In the data below, find the line containing "screen to all-emphasize", then set down that line and every later line up to and including the line containing "to normal mode\\", exactly.
--- SUPPLIED INFORMATION Enclosed Below ---
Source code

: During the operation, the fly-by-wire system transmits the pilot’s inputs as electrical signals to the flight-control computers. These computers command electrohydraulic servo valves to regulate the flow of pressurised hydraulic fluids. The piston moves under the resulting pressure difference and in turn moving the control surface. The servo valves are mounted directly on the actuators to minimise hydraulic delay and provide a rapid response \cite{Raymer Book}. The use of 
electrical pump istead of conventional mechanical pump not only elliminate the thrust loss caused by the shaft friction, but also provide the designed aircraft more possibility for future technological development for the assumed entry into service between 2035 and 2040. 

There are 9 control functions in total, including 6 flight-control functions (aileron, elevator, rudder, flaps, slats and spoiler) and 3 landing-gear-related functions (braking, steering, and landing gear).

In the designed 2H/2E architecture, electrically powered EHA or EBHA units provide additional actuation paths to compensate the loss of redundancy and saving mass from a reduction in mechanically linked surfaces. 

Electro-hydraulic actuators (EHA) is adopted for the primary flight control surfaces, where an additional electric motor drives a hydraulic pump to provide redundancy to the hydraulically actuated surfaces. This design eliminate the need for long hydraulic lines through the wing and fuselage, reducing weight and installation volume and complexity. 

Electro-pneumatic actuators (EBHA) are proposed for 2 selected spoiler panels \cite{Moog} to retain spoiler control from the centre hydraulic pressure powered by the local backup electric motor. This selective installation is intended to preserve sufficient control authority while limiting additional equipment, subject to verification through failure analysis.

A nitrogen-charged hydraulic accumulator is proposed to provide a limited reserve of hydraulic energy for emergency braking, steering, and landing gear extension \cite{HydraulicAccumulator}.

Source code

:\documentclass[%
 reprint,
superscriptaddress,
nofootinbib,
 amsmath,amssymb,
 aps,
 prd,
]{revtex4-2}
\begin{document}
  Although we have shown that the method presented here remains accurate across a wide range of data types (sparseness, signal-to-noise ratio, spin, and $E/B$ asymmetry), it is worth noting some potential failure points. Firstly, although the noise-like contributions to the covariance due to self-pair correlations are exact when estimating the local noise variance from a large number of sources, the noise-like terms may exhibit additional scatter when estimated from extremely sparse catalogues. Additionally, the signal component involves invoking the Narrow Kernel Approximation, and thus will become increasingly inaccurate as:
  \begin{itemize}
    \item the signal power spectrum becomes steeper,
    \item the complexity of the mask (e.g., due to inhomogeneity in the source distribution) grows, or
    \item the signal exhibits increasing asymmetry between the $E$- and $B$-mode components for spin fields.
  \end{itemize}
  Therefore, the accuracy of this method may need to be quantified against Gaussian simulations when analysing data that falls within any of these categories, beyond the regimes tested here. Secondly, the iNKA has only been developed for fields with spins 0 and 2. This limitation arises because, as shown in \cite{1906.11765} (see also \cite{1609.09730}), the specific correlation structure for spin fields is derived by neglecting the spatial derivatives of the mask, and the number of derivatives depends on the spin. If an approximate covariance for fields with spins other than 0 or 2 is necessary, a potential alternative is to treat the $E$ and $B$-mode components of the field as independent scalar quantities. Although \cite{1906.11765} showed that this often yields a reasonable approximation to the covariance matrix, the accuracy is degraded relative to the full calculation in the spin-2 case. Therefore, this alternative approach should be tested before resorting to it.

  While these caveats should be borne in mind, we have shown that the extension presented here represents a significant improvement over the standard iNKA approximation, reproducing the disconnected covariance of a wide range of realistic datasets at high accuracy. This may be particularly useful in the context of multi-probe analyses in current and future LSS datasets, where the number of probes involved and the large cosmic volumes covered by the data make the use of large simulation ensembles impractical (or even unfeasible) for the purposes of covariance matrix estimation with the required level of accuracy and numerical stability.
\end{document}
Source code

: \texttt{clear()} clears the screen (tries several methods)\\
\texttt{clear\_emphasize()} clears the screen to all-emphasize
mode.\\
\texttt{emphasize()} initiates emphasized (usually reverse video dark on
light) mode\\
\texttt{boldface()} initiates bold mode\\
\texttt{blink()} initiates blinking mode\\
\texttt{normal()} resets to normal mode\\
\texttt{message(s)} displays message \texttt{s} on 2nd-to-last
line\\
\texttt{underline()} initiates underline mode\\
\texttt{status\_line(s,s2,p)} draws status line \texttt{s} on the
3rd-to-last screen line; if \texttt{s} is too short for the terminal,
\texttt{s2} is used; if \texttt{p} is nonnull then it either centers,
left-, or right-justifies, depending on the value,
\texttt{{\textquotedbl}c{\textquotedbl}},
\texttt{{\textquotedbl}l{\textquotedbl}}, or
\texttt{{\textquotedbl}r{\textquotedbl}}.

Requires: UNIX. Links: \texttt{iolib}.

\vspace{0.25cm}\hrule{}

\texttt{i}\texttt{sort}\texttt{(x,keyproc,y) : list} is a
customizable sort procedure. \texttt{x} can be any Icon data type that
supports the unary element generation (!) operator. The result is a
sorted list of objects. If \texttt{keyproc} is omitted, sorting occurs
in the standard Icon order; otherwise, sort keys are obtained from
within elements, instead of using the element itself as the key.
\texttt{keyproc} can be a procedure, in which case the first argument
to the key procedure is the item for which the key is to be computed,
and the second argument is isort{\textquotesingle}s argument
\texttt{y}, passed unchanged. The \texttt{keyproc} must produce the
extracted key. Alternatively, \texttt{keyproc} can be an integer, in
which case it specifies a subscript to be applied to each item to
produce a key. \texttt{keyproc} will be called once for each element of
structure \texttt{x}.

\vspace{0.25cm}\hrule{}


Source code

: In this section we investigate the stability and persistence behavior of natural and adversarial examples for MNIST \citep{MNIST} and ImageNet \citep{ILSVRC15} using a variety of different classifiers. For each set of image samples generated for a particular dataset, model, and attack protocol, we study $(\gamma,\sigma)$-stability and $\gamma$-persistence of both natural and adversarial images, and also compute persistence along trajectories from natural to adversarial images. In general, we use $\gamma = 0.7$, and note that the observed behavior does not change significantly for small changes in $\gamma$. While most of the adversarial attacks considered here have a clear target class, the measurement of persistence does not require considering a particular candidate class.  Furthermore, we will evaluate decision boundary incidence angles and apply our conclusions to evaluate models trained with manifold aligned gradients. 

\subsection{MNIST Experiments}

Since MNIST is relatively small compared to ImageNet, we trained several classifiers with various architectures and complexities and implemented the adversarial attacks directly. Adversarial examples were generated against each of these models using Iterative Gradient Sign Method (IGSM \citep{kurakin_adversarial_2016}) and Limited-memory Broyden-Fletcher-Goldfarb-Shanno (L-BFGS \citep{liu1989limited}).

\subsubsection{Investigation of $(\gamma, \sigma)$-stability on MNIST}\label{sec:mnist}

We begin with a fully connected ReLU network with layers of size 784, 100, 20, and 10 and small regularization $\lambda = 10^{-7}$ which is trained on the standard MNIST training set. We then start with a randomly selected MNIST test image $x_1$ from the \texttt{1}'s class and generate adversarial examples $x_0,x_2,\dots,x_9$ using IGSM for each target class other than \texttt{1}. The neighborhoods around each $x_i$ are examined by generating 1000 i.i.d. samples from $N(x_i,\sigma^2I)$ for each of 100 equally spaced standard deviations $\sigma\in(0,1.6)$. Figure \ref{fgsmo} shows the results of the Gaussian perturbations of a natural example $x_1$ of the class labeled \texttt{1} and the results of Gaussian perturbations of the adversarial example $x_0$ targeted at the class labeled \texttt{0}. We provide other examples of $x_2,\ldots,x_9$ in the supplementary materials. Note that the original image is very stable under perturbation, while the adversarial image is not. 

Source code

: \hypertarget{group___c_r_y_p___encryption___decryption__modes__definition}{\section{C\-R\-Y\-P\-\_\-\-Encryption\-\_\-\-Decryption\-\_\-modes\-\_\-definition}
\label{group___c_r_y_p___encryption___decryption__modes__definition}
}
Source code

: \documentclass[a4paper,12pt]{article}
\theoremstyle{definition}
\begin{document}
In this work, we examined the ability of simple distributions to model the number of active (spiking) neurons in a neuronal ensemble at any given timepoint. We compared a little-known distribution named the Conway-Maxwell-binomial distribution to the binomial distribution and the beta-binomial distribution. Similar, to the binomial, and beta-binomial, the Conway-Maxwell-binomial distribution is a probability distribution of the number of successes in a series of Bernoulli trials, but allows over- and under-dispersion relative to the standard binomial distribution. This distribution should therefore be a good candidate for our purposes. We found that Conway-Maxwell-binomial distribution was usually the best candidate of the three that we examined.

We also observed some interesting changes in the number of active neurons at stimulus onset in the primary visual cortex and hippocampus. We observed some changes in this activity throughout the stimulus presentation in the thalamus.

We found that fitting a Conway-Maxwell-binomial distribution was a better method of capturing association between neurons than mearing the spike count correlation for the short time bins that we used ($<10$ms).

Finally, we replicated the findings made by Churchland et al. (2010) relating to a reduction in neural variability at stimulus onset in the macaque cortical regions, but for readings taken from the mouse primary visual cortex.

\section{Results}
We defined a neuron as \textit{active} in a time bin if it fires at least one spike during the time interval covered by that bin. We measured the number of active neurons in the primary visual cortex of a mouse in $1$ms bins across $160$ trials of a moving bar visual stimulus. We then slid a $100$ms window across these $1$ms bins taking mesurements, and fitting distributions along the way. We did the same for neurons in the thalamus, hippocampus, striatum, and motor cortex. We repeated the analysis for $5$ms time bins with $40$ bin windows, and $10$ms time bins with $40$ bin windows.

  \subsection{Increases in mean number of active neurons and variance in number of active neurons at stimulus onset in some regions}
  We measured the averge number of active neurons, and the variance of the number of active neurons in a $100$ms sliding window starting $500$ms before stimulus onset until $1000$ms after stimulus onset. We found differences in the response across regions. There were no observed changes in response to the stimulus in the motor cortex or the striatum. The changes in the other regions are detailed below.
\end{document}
--- End of Enclosed SUPPLIED INFORMATION ---
**SOLVED EXERCISE:**
\texttt{clear\_emphasize()} clears the screen to all-emphasize
mode.\\
\texttt{emphasize()} initiates emphasized (usually reverse video dark on
light) mode\\
\texttt{boldface()} initiates bold mode\\
\texttt{blink()} initiates blinking mode\\
\texttt{normal()} resets to normal mode\\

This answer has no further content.